### What is needed
Wherever "Robustness" appears in a line of the records below, count that line, and report only the number.

### Record extracts
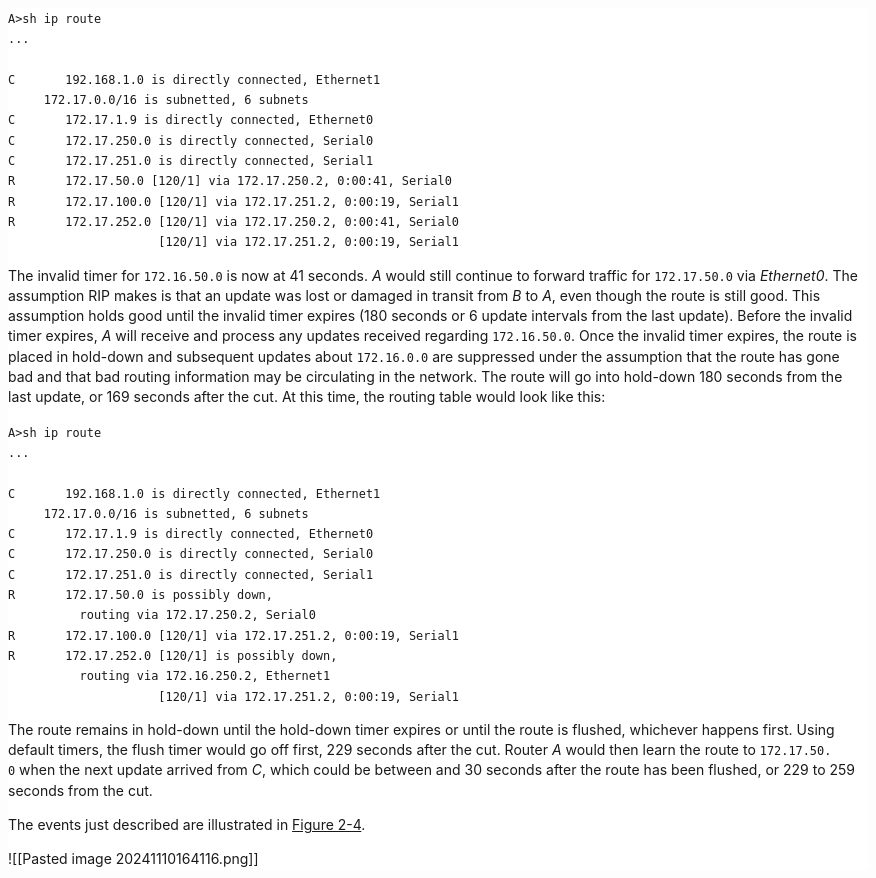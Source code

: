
 ```
A>sh ip route
...

C       192.168.1.0 is directly connected, Ethernet1
     172.17.0.0/16 is subnetted, 6 subnets
C       172.17.1.9 is directly connected, Ethernet0
C       172.17.250.0 is directly connected, Serial0
C       172.17.251.0 is directly connected, Serial1
R       172.17.50.0 [120/1] via 172.17.250.2, 0:00:41, Serial0
R       172.17.100.0 [120/1] via 172.17.251.2, 0:00:19, Serial1
R       172.17.252.0 [120/1] via 172.17.250.2, 0:00:41, Serial0
                     [120/1] via 172.17.251.2, 0:00:19, Serial1
```

The invalid timer for `172.16.50.0` is now at 41 seconds. _A_ would still continue to forward traffic for `172.17.50.0` via _Ethernet0_. The assumption RIP makes is that an update was lost or damaged in transit from _B_ to _A_, even though the route is still good. This assumption holds good until the invalid timer expires (180 seconds or 6 update intervals from the last update). Before the invalid timer expires, _A_ will receive and process any updates received regarding `172.16.50.0`. Once the invalid timer expires, the route is placed in hold-down and subsequent updates about `172.16.0.0` are suppressed under the assumption that the route has gone bad and that bad routing information may be circulating in the network. The route will go into hold-down 180 seconds from the last update, or 169 seconds after the cut. At this time, the routing table would look like this:

```
A>sh ip route
...

C       192.168.1.0 is directly connected, Ethernet1
     172.17.0.0/16 is subnetted, 6 subnets
C       172.17.1.9 is directly connected, Ethernet0
C       172.17.250.0 is directly connected, Serial0
C       172.17.251.0 is directly connected, Serial1
R       172.17.50.0 is possibly down,
          routing via 172.17.250.2, Serial0
R       172.17.100.0 [120/1] via 172.17.251.2, 0:00:19, Serial1
R       172.17.252.0 [120/1] is possibly down,
          routing via 172.16.250.2, Ethernet1
                     [120/1] via 172.17.251.2, 0:00:19, Serial1
```

The route remains in hold-down until the hold-down timer expires or until the route is flushed, whichever happens first. Using default timers, the flush timer would go off first, 229 seconds after the cut. Router _A_ would then learn the route to `172.17.50.0` when the next update arrived from _C_, which could be between and 30 seconds after the route has been flushed, or 229 to 259 seconds from the cut.

The events just described are illustrated in [Figure 2-4](https://learning.oreilly.com/library/view/ip-routing/0596002750/ch02s03.html#iprouting-CHP-2-FIG-4 "Figure 2-4. Route convergence after a failure").

![[Pasted image 20241110164116.png]]
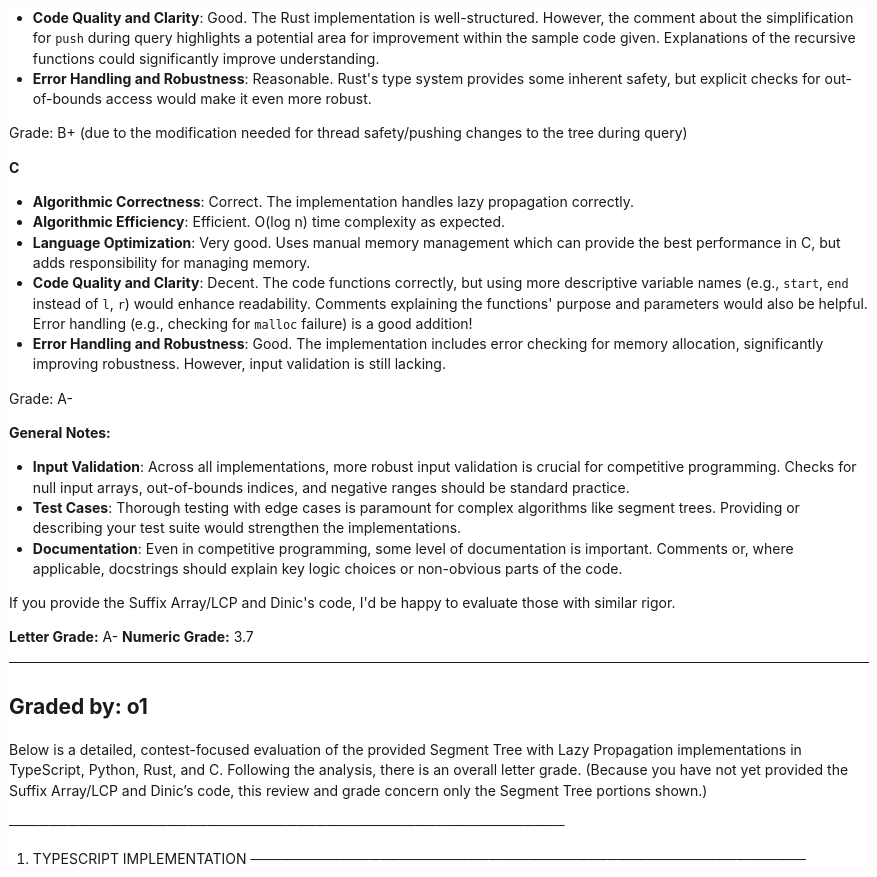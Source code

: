 * **Code Quality and Clarity**:  Good.  The Rust implementation is well-structured. However, the comment about the simplification for `push` during query highlights a potential area for improvement within the sample code given.  Explanations of the recursive functions could significantly improve understanding.
* **Error Handling and Robustness**:  Reasonable.  Rust's type system provides some inherent safety, but explicit checks for out-of-bounds access would make it even more robust.

Grade: B+ (due to the modification needed for thread safety/pushing changes to the tree during query)


**C**

* **Algorithmic Correctness**: Correct. The implementation handles lazy propagation correctly.
* **Algorithmic Efficiency**: Efficient.  O(log n) time complexity as expected.
* **Language Optimization**: Very good. Uses manual memory management which can provide the best performance in C, but adds responsibility for managing memory. 
* **Code Quality and Clarity**:  Decent.  The code functions correctly, but using more descriptive variable names (e.g., `start`, `end` instead of `l`, `r`) would enhance readability. Comments explaining the functions' purpose and parameters would also be helpful. Error handling (e.g., checking for `malloc` failure) is a good addition!
* **Error Handling and Robustness**: Good. The implementation includes error checking for memory allocation, significantly improving robustness. However, input validation is still lacking.

Grade: A-


**General Notes:**

* **Input Validation**:  Across all implementations, more robust input validation is crucial for competitive programming.  Checks for null input arrays, out-of-bounds indices, and negative ranges should be standard practice.
* **Test Cases**:  Thorough testing with edge cases is paramount for complex algorithms like segment trees. Providing or describing your test suite would strengthen the implementations.
* **Documentation**:  Even in competitive programming, some level of documentation is important.  Comments or, where applicable, docstrings should explain key logic choices or non-obvious parts of the code.


If you provide the Suffix Array/LCP and Dinic's code, I'd be happy to evaluate those with similar rigor. 


**Letter Grade:** A-
**Numeric Grade:** 3.7

---

## Graded by: o1

Below is a detailed, contest-focused evaluation of the provided Segment Tree with Lazy Propagation implementations in TypeScript, Python, Rust, and C. Following the analysis, there is an overall letter grade. (Because you have not yet provided the Suffix Array/LCP and Dinic’s code, this review and grade concern only the Segment Tree portions shown.)

────────────────────────────────────────────────────────
1) TYPE­SCRIPT IMPLEMENTATION
────────────────────────────────────────────────────────
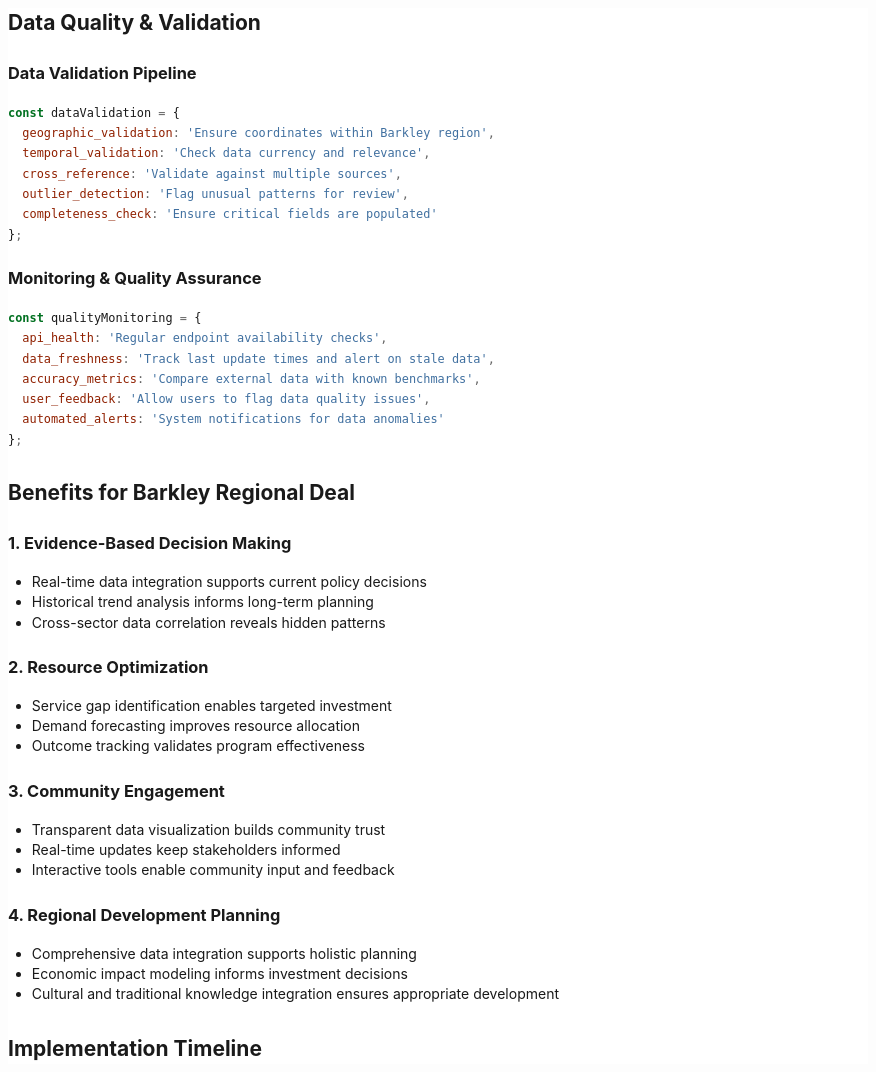 ## Data Quality & Validation

### Data Validation Pipeline
```javascript
const dataValidation = {
  geographic_validation: 'Ensure coordinates within Barkley region',
  temporal_validation: 'Check data currency and relevance',
  cross_reference: 'Validate against multiple sources',
  outlier_detection: 'Flag unusual patterns for review',
  completeness_check: 'Ensure critical fields are populated'
};
```

### Monitoring & Quality Assurance
```javascript
const qualityMonitoring = {
  api_health: 'Regular endpoint availability checks',
  data_freshness: 'Track last update times and alert on stale data',
  accuracy_metrics: 'Compare external data with known benchmarks',
  user_feedback: 'Allow users to flag data quality issues',
  automated_alerts: 'System notifications for data anomalies'
};
```

## Benefits for Barkley Regional Deal

### 1. Evidence-Based Decision Making
- Real-time data integration supports current policy decisions
- Historical trend analysis informs long-term planning
- Cross-sector data correlation reveals hidden patterns

### 2. Resource Optimization  
- Service gap identification enables targeted investment
- Demand forecasting improves resource allocation
- Outcome tracking validates program effectiveness

### 3. Community Engagement
- Transparent data visualization builds community trust
- Real-time updates keep stakeholders informed
- Interactive tools enable community input and feedback

### 4. Regional Development Planning
- Comprehensive data integration supports holistic planning
- Economic impact modeling informs investment decisions
- Cultural and traditional knowledge integration ensures appropriate development

## Implementation Timeline
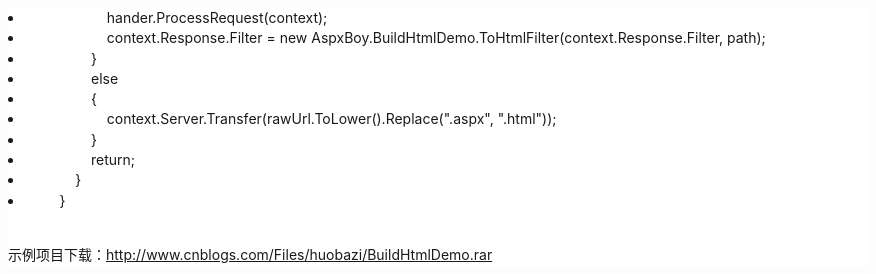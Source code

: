 <li class="alt"><span><span class="string">                    hander.ProcessRequest(context); </span> </span></li>
<li><span><span class="string">                    context.Response.Filter = new AspxBoy.BuildHtmlDemo.ToHtmlFilter(context.Response.Filter, path); </span> </span></li>
<li class="alt"><span><span class="string">                } </span> </span></li>
<li><span><span class="string">                else </span> </span></li>
<li class="alt"><span><span class="string">                { </span> </span></li>
<li><span><span class="string">                    context.Server.Transfer(rawUrl.ToLower().Replace("</span><span>.aspx</span><span class="string">", "</span><span>.html"));   </span></span></li>
<li class="alt"><span>                }   </span></li>
<li>
<span>                </span><span class="keyword">return</span><span>;   </span>
</li>
<li class="alt"><span>            }   </span></li>
<li><span>        }  </span></li>
</ol>
<p> <br />示例项目下载：<a href="http://www.cnblogs.com/Files/huobazi/BuildHtmlDemo.rar">http://www.cnblogs.com/Files/huobazi/BuildHtmlDemo.rar</a><br /></p>
</div>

### Solved exercise
2